Polling from November showed the ANC and DA locked in the low 30% range, drawing support from the overlapping established and aspirant middle classes and pointing towards a future where cooperation could matter more than rivalry.
ANC and DA Emerge as Twin Pillars of South African Politics
Photo by Gallo Images/Nelius Rademan

As the gap between the African National Congress (ANC) and the Democratic Alliance (DA) narrows, the logic of treating each other as partners in stabilising South Africa, rather than as mortal enemies, grows steadily stronger.

Fresh data from a November Social Research Foundation poll, carried in this newspaper, places the ANC at 37% and the DA at 32% on a 53% voter turnout model, with both parties polling in the 30% band and separated by only five points. That profile confirms that South Africa is settling into a de facto two-party system, with the ANC and DA as the primary contenders for executive authority.

The social bases of the two parties also overlap in important ways. In the 2024 election the DA sourced just over half of its support from the established middle classes in suburbs and commercial centres, while the ANC drew slightly less than half from the aspirant middle class on the urban fringes. These are constituencies whose material interests align, since policies that protect and grow the established middle class are the same policies that allow the aspirant middle class to secure a foothold and climb.

On that reading there is little that should divide the ANC and DA on the core economic and governance reforms that South Africa needs. A constructive outcome would be one in which the DA effectively mandates the established middle class, and the ANC speaks for the aspirant middle class, with working in tandem inside a shared governing framework.

That arrangement would also help the ANC to solidify its rural base. Many rural voters are older and deeply invested in the fortunes of children and grandchildren who have gone to cities in pursuit of opportunities that might lift them into a middle-class standard of living. A partnership that aligns urban reform with the aspirations of rural families would speak directly to that hope.

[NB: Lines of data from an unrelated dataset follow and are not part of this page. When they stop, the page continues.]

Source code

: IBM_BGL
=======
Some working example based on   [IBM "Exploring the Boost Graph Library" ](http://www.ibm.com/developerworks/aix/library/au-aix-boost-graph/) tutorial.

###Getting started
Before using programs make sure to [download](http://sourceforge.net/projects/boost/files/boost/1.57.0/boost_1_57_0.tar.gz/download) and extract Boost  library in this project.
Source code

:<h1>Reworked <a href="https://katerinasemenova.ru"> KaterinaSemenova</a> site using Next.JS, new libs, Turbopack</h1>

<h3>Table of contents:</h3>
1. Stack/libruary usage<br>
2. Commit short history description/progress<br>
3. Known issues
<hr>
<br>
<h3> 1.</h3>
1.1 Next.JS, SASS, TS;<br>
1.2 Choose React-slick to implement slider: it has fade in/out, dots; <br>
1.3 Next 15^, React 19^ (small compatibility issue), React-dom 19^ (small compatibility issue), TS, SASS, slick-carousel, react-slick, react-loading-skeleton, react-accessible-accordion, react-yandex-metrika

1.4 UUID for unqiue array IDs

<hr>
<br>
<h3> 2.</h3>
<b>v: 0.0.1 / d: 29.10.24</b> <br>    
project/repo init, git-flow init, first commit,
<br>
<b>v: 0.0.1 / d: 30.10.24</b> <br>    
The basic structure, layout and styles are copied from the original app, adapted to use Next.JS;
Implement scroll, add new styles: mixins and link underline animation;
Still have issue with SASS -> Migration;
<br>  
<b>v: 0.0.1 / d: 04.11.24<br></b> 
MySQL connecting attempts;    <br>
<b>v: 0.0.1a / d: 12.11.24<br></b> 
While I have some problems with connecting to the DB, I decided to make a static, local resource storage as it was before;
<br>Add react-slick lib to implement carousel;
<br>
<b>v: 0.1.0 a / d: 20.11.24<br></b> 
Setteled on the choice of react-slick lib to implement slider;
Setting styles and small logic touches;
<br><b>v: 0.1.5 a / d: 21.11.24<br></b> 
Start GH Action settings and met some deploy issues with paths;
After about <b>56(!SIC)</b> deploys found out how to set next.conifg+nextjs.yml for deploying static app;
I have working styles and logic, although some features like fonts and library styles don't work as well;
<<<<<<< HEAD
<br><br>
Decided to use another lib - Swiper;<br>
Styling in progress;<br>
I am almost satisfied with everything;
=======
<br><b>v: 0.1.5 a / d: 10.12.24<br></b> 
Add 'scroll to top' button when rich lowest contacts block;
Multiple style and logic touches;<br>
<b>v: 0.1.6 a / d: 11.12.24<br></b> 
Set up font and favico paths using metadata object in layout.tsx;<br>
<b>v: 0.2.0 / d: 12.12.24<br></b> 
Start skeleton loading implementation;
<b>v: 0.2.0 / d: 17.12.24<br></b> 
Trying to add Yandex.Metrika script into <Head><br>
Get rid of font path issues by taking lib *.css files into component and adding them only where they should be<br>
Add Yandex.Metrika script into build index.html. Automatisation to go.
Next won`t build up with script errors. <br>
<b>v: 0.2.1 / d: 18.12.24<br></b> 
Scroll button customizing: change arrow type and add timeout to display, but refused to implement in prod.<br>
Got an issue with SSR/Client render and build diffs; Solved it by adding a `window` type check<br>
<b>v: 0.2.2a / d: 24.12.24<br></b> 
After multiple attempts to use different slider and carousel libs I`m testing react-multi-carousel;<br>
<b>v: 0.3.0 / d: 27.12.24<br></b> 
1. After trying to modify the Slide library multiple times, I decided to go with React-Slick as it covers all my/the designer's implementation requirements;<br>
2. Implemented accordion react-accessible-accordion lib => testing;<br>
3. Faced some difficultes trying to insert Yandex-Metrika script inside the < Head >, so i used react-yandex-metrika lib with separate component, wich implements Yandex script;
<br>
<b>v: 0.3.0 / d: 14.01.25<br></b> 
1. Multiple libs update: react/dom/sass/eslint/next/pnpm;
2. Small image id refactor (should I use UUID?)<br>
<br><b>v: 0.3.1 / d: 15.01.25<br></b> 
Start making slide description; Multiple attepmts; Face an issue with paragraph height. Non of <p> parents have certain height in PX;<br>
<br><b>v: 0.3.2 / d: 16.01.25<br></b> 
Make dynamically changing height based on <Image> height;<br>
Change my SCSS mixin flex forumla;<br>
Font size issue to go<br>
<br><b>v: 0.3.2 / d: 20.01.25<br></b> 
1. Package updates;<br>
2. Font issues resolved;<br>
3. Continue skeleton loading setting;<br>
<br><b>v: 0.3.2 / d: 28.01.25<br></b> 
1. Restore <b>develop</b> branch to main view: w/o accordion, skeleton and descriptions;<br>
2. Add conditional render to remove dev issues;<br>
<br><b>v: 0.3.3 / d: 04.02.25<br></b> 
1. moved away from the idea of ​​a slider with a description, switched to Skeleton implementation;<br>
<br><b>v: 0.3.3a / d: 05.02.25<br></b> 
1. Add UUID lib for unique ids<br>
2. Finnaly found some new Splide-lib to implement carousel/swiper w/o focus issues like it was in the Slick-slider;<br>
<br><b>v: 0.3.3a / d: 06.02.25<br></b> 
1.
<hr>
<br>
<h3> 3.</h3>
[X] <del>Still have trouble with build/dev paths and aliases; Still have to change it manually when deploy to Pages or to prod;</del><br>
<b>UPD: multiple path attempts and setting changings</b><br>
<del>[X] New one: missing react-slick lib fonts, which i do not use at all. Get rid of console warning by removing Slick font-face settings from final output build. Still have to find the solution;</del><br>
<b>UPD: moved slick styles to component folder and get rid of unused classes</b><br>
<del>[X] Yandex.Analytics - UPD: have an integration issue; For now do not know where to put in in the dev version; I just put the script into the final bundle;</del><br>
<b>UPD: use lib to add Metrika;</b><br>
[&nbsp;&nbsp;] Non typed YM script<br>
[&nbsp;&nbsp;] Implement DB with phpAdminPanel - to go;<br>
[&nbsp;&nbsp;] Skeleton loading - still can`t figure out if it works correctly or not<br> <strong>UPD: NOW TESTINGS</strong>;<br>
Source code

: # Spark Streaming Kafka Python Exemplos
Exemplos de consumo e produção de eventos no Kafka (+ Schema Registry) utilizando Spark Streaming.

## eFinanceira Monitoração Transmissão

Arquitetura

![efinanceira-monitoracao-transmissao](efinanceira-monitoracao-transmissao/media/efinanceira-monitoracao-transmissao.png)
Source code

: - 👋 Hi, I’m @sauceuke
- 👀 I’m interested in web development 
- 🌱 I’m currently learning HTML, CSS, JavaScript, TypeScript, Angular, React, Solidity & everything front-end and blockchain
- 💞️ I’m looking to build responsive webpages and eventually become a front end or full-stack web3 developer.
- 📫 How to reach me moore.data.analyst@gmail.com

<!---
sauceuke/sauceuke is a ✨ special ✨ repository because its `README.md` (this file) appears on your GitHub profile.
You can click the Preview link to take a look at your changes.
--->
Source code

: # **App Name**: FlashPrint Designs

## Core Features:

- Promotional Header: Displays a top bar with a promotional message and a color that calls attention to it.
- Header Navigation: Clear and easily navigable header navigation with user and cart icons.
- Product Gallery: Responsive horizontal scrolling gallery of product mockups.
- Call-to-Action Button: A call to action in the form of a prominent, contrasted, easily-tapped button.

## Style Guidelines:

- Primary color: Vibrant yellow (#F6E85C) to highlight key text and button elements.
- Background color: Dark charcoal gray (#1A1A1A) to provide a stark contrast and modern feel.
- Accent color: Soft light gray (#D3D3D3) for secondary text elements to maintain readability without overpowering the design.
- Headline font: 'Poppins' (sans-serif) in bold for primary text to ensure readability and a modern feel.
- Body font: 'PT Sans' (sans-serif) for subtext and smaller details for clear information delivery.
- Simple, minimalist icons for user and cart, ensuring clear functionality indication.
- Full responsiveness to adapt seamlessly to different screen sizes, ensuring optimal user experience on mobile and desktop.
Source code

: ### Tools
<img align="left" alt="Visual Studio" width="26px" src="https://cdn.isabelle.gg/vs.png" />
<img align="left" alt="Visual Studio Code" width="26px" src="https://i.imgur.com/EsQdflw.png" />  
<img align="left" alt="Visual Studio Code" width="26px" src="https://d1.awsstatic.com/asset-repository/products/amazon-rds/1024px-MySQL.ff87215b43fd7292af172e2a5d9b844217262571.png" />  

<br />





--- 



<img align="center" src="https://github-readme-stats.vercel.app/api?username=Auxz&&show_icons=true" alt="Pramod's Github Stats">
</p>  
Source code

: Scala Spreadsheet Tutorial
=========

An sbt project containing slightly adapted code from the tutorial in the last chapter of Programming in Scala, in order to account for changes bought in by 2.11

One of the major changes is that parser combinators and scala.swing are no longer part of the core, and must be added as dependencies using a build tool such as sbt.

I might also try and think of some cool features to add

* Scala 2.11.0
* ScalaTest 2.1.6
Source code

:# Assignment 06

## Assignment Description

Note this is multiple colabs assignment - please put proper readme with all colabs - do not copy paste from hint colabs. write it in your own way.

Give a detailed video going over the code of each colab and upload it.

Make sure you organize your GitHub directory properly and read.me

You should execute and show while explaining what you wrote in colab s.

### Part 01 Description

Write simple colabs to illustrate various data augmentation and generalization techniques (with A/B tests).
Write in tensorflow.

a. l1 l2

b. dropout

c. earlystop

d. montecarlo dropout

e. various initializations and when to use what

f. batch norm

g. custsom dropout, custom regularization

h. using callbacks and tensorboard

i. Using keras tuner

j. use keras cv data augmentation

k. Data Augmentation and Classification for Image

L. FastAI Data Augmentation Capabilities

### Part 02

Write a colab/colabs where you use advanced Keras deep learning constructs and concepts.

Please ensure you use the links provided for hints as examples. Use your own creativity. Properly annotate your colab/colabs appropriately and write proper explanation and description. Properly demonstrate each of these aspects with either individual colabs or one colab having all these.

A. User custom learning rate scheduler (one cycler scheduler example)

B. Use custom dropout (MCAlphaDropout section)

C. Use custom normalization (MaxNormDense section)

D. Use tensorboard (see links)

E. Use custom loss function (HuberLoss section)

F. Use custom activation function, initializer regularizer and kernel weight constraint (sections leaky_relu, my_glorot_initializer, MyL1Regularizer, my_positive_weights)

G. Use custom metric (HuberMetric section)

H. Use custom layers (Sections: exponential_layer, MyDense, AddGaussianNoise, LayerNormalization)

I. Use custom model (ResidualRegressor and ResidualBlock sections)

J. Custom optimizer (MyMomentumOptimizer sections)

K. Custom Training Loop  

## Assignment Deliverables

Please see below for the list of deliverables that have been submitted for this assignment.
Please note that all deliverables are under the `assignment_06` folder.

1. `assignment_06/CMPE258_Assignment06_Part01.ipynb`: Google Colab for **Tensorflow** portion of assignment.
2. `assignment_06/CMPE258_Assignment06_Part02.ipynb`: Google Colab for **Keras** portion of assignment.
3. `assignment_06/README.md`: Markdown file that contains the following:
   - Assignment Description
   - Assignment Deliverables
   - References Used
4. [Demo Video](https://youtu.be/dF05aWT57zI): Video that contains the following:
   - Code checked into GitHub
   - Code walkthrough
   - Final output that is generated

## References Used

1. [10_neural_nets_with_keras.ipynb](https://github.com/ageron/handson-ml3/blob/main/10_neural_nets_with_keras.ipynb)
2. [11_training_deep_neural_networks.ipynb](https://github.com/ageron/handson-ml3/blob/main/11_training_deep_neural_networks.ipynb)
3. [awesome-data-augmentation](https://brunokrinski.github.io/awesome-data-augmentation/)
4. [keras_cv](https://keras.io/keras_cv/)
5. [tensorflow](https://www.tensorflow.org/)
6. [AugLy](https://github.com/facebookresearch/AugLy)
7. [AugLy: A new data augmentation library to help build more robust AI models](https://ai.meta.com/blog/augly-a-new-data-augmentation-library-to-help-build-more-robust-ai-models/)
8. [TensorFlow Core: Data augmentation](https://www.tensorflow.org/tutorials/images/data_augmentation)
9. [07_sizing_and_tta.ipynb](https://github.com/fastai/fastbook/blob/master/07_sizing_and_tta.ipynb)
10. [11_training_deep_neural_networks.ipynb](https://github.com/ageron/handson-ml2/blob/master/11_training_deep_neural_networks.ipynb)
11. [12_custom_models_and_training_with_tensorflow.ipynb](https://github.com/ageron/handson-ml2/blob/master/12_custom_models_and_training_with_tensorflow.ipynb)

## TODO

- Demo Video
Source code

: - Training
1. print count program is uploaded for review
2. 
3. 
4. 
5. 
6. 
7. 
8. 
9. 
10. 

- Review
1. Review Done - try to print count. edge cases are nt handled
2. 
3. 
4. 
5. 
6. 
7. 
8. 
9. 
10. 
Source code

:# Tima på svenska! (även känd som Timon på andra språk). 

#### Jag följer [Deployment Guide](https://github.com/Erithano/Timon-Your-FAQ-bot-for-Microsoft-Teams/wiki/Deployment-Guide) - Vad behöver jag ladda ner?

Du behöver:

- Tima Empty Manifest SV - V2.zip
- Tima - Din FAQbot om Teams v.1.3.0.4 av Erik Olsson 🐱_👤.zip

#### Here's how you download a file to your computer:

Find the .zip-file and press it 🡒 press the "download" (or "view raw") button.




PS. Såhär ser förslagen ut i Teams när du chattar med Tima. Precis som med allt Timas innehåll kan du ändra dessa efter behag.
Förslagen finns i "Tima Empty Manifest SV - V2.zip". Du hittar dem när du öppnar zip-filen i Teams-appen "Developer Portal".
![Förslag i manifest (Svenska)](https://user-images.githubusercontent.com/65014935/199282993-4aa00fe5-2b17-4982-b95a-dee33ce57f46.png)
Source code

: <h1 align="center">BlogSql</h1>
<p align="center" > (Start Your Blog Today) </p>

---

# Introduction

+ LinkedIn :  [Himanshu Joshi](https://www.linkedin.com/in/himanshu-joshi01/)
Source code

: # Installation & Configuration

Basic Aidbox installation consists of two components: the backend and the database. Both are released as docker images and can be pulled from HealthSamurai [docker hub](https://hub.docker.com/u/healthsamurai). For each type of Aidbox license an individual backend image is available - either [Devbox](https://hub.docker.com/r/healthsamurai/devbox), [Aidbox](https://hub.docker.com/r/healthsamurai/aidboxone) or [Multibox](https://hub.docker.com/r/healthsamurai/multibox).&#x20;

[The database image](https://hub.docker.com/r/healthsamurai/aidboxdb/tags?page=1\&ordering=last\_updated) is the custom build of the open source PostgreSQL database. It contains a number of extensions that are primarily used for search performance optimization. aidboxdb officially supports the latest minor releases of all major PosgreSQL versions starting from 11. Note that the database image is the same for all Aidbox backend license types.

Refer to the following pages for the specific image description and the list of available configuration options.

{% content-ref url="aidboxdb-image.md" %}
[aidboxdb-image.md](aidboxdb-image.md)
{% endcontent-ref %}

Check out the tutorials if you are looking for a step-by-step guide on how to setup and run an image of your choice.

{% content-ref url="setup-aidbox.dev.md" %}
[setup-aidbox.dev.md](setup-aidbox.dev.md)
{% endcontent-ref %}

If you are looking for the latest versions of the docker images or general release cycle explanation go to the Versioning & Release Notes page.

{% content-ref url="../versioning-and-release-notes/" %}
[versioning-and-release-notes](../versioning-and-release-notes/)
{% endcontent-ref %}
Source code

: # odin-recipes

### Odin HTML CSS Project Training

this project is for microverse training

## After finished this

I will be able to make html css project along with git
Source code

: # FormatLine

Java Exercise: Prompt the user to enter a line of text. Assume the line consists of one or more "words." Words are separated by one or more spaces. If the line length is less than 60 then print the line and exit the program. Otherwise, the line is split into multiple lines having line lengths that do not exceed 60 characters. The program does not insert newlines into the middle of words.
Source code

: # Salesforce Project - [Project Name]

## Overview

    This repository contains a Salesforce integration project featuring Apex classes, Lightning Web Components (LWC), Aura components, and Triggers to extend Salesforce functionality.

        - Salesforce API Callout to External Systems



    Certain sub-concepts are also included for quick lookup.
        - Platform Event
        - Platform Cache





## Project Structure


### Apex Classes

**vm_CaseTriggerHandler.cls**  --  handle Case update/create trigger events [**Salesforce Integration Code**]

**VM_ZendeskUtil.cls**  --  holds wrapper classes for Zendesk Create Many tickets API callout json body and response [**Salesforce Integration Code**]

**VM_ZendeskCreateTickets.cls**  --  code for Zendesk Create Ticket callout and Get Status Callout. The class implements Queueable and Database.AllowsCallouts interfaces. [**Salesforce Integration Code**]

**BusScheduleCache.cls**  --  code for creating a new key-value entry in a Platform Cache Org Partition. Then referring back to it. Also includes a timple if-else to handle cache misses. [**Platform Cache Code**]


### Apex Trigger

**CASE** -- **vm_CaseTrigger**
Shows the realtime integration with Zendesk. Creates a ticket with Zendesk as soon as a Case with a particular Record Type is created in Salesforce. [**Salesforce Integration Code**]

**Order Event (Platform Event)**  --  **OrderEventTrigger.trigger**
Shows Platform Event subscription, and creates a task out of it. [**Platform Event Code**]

Within such a framework the two parties could come to understand each other as co-custodians of South Africa’s recovery rather than as absolute rivals. The progress already recorded under the Government of National Unity from the recent mini-budget and easing bond yields, to the shelving of the National Health Insurance proposal in its original form, a marked improvement in electricity availability, accelerating port and rail reforms highlighted by the deputy finance minister on this newspaper’s Talking Sense podcast, and the successful hosting of the G20 suggests what is possible.

If that mindset takes hold over the coming decade, South Africa stands a realistic chance of turning those early gains into a more durable trajectory of prosperity, institutional stability, and personal freedom, with the ANC and DA acting less as enemies and more as the twin engines of a shared national project.

Pierneef was one of South Africa's greatest artists, known for his paintings of South African vistas. This column named after him aims to do something similar - sketch the broad vistas of South Africa's domestic landscape.